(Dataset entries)
-- -- --

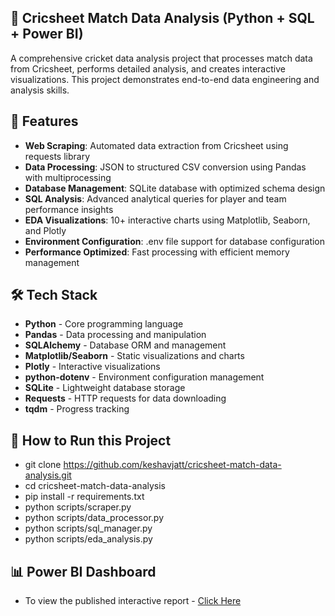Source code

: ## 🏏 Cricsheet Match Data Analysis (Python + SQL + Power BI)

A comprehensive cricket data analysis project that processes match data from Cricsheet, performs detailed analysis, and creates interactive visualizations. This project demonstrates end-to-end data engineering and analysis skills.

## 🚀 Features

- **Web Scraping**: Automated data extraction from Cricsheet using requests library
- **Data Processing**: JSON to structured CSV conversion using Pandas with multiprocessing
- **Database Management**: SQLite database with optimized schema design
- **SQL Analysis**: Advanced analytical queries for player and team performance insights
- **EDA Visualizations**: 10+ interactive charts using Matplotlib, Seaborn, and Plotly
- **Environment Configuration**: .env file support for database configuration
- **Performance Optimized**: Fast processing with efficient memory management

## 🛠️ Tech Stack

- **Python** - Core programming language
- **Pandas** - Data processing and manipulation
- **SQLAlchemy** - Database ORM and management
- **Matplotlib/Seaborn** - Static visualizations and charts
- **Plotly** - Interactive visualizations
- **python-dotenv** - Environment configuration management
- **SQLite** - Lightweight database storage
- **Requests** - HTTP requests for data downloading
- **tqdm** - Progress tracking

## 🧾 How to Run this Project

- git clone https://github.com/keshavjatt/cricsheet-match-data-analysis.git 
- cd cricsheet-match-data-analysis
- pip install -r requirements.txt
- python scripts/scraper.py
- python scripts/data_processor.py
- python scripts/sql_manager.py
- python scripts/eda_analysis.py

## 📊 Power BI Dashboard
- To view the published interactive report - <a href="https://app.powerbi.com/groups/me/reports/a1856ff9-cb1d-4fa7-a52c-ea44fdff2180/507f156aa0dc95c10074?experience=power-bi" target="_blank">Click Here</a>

-- -- --

* ABOUT THIS EXERCISE: Please copy the lines above exactly as written, apart from any pictures.

* SOLUTION:
Source code

: ## 🏏 Cricsheet Match Data Analysis (Python + SQL + Power BI)

A comprehensive cricket data analysis project that processes match data from Cricsheet, performs detailed analysis, and creates interactive visualizations. This project demonstrates end-to-end data engineering and analysis skills.

## 🚀 Features

- **Web Scraping**: Automated data extraction from Cricsheet using requests library
- **Data Processing**: JSON to structured CSV conversion using Pandas with multiprocessing
- **Database Management**: SQLite database with optimized schema design
- **SQL Analysis**: Advanced analytical queries for player and team performance insights
- **EDA Visualizations**: 10+ interactive charts using Matplotlib, Seaborn, and Plotly
- **Environment Configuration**: .env file support for database configuration
- **Performance Optimized**: Fast processing with efficient memory management

## 🛠️ Tech Stack

- **Python** - Core programming language
- **Pandas** - Data processing and manipulation
- **SQLAlchemy** - Database ORM and management
- **Matplotlib/Seaborn** - Static visualizations and charts
- **Plotly** - Interactive visualizations
- **python-dotenv** - Environment configuration management
- **SQLite** - Lightweight database storage
- **Requests** - HTTP requests for data downloading
- **tqdm** - Progress tracking

## 🧾 How to Run this Project

- git clone https://github.com/keshavjatt/cricsheet-match-data-analysis.git 
- cd cricsheet-match-data-analysis
- pip install -r requirements.txt
- python scripts/scraper.py
- python scripts/data_processor.py
- python scripts/sql_manager.py
- python scripts/eda_analysis.py

## 📊 Power BI Dashboard
- To view the published interactive report - <a href="https://app.powerbi.com/groups/me/reports/a1856ff9-cb1d-4fa7-a52c-ea44fdff2180/507f156aa0dc95c10074?experience=power-bi" target="_blank">Click Here</a>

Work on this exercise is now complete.